It's not about being afraid to define a struct/record (rigid type). It's about being afraid of being stuck with something that doesn't meet your needs later or elsewhere, if only by a little bit.
That Range type is great until you have cases where you want variations on a Range, such as a MeasuredRange (same start and end, but with a new field called step_cost). Original functions which take a Range can't cope with this new completely different struct called MeasuredRange. So now we have to change them all to accept Range or MeasuredRange, or we need some kind of type heirarchy to relate them in appropriate ways.
The alternative is to accept the runtime risk of receiving a thing which doesn't have the start and end that you needed. Or of course if it were a very important piece of logic where failure was not an option, you just make your do_rangy_thing() require explicit start and end parameters. Then it's up to the caller to call do_rangy_thing(my_range[:start], my_range[:end]).

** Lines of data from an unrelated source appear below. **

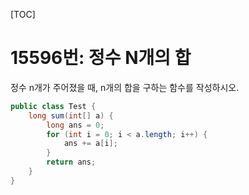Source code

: [TOC]

# 15596번: 정수 N개의 합
정수 n개가 주어졌을 때, n개의 합을 구하는 함수를 작성하시오.
``` java
public class Test {
	long sum(int[] a) {
		long ans = 0;
		for (int i = 0; i < a.length; i++) {
			ans += a[i];
		}
		return ans;
	}
}
```
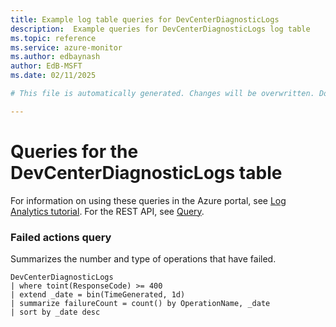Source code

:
 ```yaml
---
title: Example log table queries for DevCenterDiagnosticLogs
description:  Example queries for DevCenterDiagnosticLogs log table
ms.topic: reference
ms.service: azure-monitor
ms.author: edbaynash
author: EdB-MSFT
ms.date: 02/11/2025

# This file is automatically generated. Changes will be overwritten. Do not change this file directly. 

---
```


# Queries for the DevCenterDiagnosticLogs table

For information on using these queries in the Azure portal, see [Log Analytics tutorial](/azure/azure-monitor/logs/log-analytics-tutorial). For the REST API, see [Query](/rest/api/loganalytics/query).


### Failed actions query  


Summarizes the number and type of operations that have failed.  

```query
DevCenterDiagnosticLogs
| where toint(ResponseCode) >= 400 
| extend _date = bin(TimeGenerated, 1d)
| summarize failureCount = count() by OperationName, _date
| sort by _date desc
```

Ultimately that just moves your failure risk up one level, though.
Likewise, you can use hash destructuring in Clojure like (do_rangy_thing [{:keys [start end]}] ... or pattern matching in Elixir like def do_rangy_thing(%{start: s, end: e}) ..., both of which will blow up at runtime if the hash passed in doesn't have the required keys.

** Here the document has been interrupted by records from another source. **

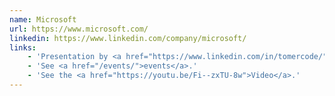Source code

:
 ```yaml
---
name: Microsoft
url: https://www.microsoft.com/
linkedin: https://www.linkedin.com/company/microsoft/
links:
    - 'Presentation by <a href="https://www.linkedin.com/in/tomercode/">Tomer Cohen</a>'
    - 'See <a href="/events/">events</a>.'
    - 'See the <a href="https://youtu.be/Fi--zxTU-8w">Video</a>.'
---
```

Many people accept the runtime risk because it greatly simplifies code at the cost of runtime safety. The worst thing, in my view, is when languages try to bolt on some kind of type strictness later and end up solving the Range vs MeasuredRange problem by listing all possible accepted types or just throwing up their hands and saying Any.
I don't know Haskell, but from what I've heard about it I find it surprising that (int, int) is as common as you say. I thought they were very much about detailed specific types, with the theory "if it compiles, it works". My guess is that generic tuples are just an indication that some of the participants didn't want to deal with the complex type system and have a thousand different narrow case types defined.